There are "transmission rebuilds", transmissions "rebuilds", and transmission rebuilds. Leap of faith unless the transmission shop is a known quantity. Within that mix, there are multitudes of levels of quality and price in the frictions, steels, and bands, too. SO, finding a known-good shop is very important. Not only to ensure you get what you paid for, but also a transmission that will last well, too.
Way back in about 1968, I noticed that the factory service manual called for a "band adjustment" (due to mileage) on our '66 Newport 383 2bbl. So when I was making the appointment with the local Chrysler dealer (where we got the car and had known the service manager for quite some time), I inquired about the band adjustment. His reply was that "I've run them tight. I've run them loose. Unless it is slipping (which it was not), don't mess with it." So all we've ever done is normal fluid/filter changes. No transmission issues for well past 125K miles from new on several car we still own.

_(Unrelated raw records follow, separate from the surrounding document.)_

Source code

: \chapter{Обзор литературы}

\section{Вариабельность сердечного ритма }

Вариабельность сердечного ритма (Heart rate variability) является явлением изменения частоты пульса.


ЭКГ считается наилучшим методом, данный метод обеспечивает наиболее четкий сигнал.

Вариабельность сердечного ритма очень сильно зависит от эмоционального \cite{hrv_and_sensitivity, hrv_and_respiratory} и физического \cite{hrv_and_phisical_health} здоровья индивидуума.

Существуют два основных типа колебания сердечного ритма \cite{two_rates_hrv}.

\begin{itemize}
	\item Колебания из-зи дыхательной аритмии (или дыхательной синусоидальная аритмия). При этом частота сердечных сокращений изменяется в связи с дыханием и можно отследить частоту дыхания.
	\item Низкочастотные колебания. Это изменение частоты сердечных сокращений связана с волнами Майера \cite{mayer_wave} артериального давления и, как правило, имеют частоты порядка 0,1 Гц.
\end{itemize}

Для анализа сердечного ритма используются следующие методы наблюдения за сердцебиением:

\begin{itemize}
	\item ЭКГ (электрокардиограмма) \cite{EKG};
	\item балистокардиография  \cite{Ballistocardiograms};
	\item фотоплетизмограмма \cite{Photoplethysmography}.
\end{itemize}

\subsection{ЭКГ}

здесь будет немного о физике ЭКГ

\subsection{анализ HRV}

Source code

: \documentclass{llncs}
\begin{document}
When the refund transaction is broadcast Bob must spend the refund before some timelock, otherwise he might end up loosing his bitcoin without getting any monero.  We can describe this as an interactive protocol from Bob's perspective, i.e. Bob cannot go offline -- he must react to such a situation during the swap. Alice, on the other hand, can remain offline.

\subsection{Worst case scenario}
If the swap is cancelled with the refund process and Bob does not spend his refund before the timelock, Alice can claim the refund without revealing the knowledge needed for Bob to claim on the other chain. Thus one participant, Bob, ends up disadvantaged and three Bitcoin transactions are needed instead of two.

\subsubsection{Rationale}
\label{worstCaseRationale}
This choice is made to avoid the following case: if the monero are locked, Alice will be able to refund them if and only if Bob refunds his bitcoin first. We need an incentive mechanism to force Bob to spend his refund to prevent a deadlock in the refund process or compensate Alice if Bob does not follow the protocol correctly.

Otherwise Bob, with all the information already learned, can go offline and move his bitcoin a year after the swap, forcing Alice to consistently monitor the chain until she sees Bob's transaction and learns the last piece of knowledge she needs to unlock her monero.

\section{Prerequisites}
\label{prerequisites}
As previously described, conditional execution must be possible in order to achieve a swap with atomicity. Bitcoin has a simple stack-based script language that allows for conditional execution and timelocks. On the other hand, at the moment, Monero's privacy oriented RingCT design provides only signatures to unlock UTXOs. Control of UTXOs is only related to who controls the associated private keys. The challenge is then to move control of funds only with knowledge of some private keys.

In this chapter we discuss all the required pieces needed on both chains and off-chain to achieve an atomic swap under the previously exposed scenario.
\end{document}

Now, normal use. No trailer towing. Limited WOT activity. No drag racing. Just normal driving around in non-hilly areas. On the '66, I did add two more turns of preload to the transmission linkage (which the service manager said he did to his '67 Newport), replaced that with a narrow plastic wire tie in the carb slot on the '80 Newport, and as a part of the 3000 mile check on the '72 Newport, played with the linkage adjustment to get the part-throttle kickdown to act better, and did similar with the '70 Monaco 383 4bbl to get the part-throttle upshifts a bit higher (aiming for 2-3 min throttle upshift at 1000rpm after the upshift). NO issues with transmission durability at all. But no band adjustments needed.
Perhaps I am an "out-lyer"? Perhaps I've been lucky? Or perhaps I did not change things radically enough to cause any destruction? Perhaps starting with OEM-production, unmolested vehicles was the key?
To me, starting at bone-stock factory specs is important. That gives me a good baseline from which to consider tweaks and such to make things work just a bit better and nicer. IF they had not worked, they would have been put back to factory specs.
Just some thoughts. Just MY experiences.